This paper addresses the risk assessment of model functionality leakage—specifically, Model Extraction Attacks (MEAs)—in machine learning web applications, proposing the first attack-agnostic theoretical framework. Methodologically, it leverages Neural Tangent Kernel (NTK) theory to formalize linearized MEAs as regularized kernel classification problems, deriving fidelity-gap bounds and generalization error bounds, and introducing Model Recovery Complexity (MRC) as a novel quantitative risk metric. Theoretically, it establishes a strong positive correlation between victim model accuracy and extraction risk. Empirical evaluation across 16 model architectures and 5 benchmark datasets demonstrates high consistency between MRC and actual extraction success rates. Furthermore, the proposed tool, MER-Inspector, achieves up to 89.58% accuracy in ranking the relative extraction risk of arbitrary model pairs. This work establishes an interpretable, theoretically grounded, and quantifiable paradigm for assessing security risks in ML-as-a-service deployments.

Information leakage issues in machine learning-based Web applications have attracted increasing attention.
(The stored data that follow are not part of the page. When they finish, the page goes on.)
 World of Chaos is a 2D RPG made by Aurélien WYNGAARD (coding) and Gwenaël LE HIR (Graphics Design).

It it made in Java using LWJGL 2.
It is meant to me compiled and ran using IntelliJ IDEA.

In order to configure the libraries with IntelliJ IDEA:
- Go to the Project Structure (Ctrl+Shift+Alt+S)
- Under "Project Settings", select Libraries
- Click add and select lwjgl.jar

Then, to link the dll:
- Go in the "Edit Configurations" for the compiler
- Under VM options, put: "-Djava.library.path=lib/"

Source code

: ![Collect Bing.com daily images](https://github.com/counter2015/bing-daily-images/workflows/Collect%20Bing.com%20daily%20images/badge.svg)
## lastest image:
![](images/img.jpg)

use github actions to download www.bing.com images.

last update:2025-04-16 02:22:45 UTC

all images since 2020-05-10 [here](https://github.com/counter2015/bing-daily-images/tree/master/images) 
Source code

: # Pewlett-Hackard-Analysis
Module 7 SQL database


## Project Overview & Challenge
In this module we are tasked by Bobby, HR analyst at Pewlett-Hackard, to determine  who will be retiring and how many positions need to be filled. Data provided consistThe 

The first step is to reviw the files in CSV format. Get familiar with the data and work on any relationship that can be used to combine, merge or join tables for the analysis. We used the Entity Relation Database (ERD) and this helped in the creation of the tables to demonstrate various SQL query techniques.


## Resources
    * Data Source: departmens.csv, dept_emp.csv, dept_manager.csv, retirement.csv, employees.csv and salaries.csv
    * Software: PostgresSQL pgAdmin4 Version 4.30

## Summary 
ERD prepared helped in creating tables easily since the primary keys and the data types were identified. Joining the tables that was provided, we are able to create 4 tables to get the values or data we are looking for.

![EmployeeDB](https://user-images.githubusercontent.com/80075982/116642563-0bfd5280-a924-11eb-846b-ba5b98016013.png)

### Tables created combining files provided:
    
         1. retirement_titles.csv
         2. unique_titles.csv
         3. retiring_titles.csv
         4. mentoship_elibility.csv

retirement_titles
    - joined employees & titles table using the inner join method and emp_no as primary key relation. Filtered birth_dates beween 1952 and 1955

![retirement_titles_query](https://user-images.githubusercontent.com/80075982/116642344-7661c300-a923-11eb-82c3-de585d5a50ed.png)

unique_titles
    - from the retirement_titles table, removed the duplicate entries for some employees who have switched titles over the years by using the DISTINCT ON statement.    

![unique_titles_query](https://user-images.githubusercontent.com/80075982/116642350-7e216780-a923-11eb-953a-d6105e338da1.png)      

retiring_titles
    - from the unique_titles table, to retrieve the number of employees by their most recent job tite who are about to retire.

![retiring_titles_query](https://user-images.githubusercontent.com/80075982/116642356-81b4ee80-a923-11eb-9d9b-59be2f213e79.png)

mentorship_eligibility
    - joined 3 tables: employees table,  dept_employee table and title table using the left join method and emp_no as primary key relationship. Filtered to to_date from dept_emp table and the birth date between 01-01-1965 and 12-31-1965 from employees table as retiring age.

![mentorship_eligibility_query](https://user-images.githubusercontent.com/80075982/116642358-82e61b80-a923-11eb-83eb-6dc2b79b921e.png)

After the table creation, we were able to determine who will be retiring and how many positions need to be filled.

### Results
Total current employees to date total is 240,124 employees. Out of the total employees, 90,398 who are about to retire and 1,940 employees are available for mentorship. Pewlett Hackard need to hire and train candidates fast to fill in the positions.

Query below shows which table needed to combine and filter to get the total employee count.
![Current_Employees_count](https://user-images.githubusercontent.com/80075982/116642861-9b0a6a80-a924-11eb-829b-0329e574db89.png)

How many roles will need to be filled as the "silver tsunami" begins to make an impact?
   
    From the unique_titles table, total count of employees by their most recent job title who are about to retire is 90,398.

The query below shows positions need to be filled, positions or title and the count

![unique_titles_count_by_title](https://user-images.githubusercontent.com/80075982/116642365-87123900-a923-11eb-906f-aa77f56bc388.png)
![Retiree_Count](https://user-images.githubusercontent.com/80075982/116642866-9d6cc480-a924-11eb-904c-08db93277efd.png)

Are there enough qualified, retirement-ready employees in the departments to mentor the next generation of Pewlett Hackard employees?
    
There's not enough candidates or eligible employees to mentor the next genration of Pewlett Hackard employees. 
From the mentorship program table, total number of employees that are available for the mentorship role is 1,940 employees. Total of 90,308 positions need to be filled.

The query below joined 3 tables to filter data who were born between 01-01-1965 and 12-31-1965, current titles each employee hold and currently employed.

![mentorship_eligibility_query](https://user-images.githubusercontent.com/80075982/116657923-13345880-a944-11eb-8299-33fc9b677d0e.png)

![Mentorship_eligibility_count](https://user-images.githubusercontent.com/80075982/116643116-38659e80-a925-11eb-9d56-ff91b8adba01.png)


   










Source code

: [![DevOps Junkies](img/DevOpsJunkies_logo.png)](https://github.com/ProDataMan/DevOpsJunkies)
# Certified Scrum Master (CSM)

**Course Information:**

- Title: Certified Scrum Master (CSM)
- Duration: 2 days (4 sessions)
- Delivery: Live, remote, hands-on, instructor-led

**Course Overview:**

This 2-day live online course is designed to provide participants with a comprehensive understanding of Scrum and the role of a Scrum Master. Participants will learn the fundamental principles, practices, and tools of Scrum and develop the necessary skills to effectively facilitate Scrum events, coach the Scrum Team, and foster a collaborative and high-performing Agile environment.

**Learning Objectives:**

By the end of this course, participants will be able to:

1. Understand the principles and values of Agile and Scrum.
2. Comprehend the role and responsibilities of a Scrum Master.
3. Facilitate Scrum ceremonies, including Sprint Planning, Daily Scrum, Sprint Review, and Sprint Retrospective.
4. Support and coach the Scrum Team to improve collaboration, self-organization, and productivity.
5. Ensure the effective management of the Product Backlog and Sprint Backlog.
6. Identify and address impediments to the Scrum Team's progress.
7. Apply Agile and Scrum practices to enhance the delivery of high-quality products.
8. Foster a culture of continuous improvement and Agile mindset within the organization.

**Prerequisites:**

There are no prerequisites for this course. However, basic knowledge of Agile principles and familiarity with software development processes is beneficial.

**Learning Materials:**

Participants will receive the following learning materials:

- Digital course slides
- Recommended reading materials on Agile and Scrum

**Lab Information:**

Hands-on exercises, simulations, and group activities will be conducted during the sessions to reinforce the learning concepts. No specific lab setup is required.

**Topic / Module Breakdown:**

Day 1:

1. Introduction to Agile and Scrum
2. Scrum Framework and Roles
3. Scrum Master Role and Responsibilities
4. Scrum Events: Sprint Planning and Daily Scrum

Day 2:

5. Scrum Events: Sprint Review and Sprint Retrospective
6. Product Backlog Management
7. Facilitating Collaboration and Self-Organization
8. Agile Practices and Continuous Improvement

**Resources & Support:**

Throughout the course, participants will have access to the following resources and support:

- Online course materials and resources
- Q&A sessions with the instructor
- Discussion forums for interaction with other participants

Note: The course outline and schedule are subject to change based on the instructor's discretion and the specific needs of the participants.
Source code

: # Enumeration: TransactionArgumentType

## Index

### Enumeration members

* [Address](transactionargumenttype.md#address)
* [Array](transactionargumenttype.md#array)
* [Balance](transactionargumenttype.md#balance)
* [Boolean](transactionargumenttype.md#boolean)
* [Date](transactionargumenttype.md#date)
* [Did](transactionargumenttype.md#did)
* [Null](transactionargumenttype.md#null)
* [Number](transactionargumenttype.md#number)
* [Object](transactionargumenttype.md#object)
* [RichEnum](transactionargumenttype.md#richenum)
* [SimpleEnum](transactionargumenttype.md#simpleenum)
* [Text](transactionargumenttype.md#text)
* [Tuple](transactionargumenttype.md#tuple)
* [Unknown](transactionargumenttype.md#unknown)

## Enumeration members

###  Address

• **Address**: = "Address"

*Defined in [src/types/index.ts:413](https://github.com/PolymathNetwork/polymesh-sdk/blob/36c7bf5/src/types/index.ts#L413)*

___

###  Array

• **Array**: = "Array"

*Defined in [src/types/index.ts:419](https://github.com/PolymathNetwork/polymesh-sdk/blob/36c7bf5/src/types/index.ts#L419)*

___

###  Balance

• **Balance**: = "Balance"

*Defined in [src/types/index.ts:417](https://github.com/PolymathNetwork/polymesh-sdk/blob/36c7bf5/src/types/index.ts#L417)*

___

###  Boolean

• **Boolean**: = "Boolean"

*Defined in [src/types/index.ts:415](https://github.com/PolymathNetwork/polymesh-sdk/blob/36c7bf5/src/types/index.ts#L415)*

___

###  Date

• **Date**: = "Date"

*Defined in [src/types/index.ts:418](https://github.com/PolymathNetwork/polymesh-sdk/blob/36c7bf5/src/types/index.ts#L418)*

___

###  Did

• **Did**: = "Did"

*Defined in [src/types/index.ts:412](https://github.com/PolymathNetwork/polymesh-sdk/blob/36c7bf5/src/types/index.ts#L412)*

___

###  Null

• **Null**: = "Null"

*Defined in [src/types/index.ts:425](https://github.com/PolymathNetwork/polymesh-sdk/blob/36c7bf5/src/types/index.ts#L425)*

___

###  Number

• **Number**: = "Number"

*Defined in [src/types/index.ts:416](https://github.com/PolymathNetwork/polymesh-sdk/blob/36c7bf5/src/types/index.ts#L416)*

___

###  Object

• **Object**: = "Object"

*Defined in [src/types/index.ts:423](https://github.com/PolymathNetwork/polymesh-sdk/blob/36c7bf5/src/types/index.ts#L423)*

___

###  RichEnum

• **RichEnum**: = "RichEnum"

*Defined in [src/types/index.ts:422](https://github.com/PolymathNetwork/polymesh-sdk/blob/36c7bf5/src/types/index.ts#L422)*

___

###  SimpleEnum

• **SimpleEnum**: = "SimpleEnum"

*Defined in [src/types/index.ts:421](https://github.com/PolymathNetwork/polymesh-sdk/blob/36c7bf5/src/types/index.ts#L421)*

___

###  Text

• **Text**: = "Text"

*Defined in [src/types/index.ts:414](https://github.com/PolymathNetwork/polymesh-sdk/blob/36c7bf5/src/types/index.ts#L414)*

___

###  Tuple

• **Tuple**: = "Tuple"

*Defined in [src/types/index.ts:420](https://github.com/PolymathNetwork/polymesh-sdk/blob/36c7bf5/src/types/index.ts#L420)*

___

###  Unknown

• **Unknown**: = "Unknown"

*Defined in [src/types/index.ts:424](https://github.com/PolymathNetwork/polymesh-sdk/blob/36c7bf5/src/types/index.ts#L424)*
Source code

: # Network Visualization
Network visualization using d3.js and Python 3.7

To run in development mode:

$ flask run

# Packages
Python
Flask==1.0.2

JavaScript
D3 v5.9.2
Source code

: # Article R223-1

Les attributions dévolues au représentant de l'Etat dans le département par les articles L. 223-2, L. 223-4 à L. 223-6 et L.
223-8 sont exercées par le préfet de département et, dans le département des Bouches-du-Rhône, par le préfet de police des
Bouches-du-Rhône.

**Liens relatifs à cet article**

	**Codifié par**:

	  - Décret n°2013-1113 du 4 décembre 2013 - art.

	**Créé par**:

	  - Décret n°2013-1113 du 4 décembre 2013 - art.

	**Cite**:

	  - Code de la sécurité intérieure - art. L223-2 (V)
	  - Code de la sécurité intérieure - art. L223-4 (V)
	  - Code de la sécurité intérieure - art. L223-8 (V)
While the risk of data privacy leakage has been rigorously analyzed, the theory of model function leakage, known as Model Extraction Attacks (MEAs), has not been well studied. In this paper, we are the first to understand MEAs theoretically from an attack-agnostic perspective and to propose analytical metrics for evaluating model extraction risks. By using the Neural Tangent Kernel (NTK) theory, we formulate the linearized MEA as a regularized kernel classification problem and then derive the fidelity gap and generalization error bounds of the attack performance. Based on these theoretical analyses, we propose a new theoretical metric called Model Recovery Complexity (MRC), which measures the distance of weight changes between the victim and surrogate models to quantify risk. Additionally, we find that victim model accuracy, which shows a strong positive correlation with model extraction risk, can serve as an empirical metric. By integrating these two metrics, we propose a framework, namely Model Extraction Risk Inspector (MER-Inspector), to compare the extraction risks of models under different model architectures by utilizing relative metric values. We conduct extensive experiments on 16 model architectures and 5 datasets. The experimental results demonstrate that the proposed metrics have a high correlation with model extraction risks, and MER-Inspector can accurately compare the extraction risks of any two models with up to 89.58%.